Fallout: New Vegas is what many believe Fallout 3 should have been from the start. It's a spin-off game developed by Obsidian Entertainment, a company where several creators of the original Fallout worked at the time. Despite having the same graphical engine and the same core gameplay (3D first-person RPG), New Vegas is a very different experience.
Obsidian set the new game in Mojave desert, a region around the Hoover Dam, a crucial strategic point, and New Vegas, one of the few big cities in the Wasteland in all its vice-flavored glory. This setting pleased the fans due to being very close to much-beloved New Reno from Fallout 2. The central conflict introduced several new factions and opened the door for a great number of new interesting quests. The story and characters were universally praised, but that is to be expected of Obsidian.
What about gameplay? It's basically the same as Fallout 3, with a few adjustments that added more comfort to the experience.

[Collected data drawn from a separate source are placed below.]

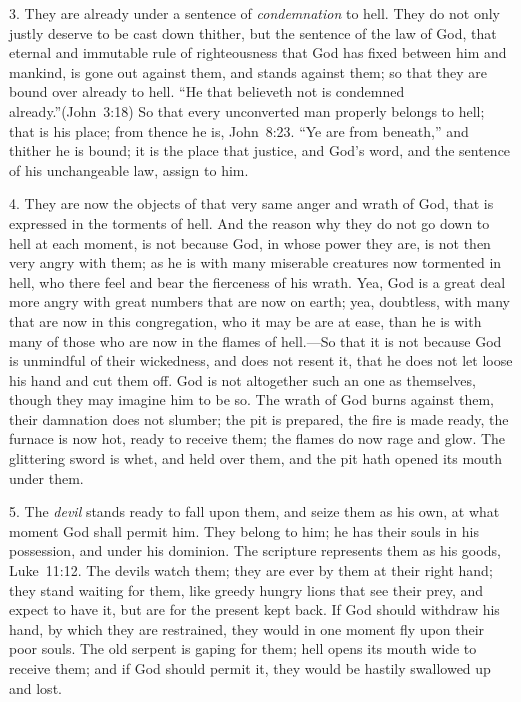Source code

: \documentclass[
]{book}
\begin{document}
3. They are already under a sentence of \emph{condemnation} to hell. They do not only justly deserve to be cast down thither, but the sentence of the law of God, that eternal and immutable rule of righteousness that God has fixed between him and mankind, is gone out against them, and stands against them; so that they are bound over already to hell. ``He that believeth not is condemned already.''(John~3:18) So that every unconverted man properly belongs to hell; that is his place; from thence he is, John~8:23. ``Ye are from beneath,'' and thither he is bound; it is the place that justice, and God's word, and the sentence of his unchangeable law, assign to him.

4. They are now the objects of that very same anger and wrath of God, that is expressed in the torments of hell. And the reason why they do not go down to hell at each moment, is not because God, in whose power they are, is not then very angry with them; as he is with many miserable creatures now tormented in hell, who there feel and bear the fierceness of his wrath. Yea, God is a great deal more angry with great numbers that are now on earth; yea, doubtless, with many that are now in this congregation, who it may be are at ease, than he is with many of those who are now in the flames of hell.---So that it is not because God is unmindful of their wickedness, and does not resent it, that he does not let loose his hand and cut them off. God is not altogether such an one as themselves, though they may imagine him to be so. The wrath of God burns against them, their damnation does not slumber; the pit is prepared, the fire is made ready, the furnace is now hot, ready to receive them; the flames do now rage and glow. The glittering sword is whet, and held over them, and the pit hath opened its mouth under them.

5. The \emph{devil} stands ready to fall upon them, and seize them as his own, at what moment God shall permit him. They belong to him; he has their souls in his possession, and under his dominion. The scripture represents them as his goods, Luke~11:12. The devils watch them; they are ever by them at their right hand; they stand waiting for them, like greedy hungry lions that see their prey, and expect to have it, but are for the present kept back. If God should withdraw his hand, by which they are restrained, they would in one moment fly upon their poor souls. The old serpent is gaping for them; hell opens its mouth wide to receive them; and if God should permit it, they would be hastily swallowed up and lost.
\end{document}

Updated and enhanced inventory and quick access interface, adjusted VATS and combat mechanics, a bit more integration of perks into gameplay, namely the dialogues - nothing special, but the little things make the world so much more addicting. There is, however, one special thing - the so-called Hardcore mode that makes gameplay more realistic, with fewer ways of healing, replenishing supplies and ammunition, making the experience more like real survival in the Wasteland. It's a lot harder than vanilla gameplay, but all the more impressive for it.
All in all, Fallout: New Vegas is a better, grittier version of Fallout 3 with the flavor of the original duology. It's even more of a cult classic, with all the advantages of the third game and fewer flaws.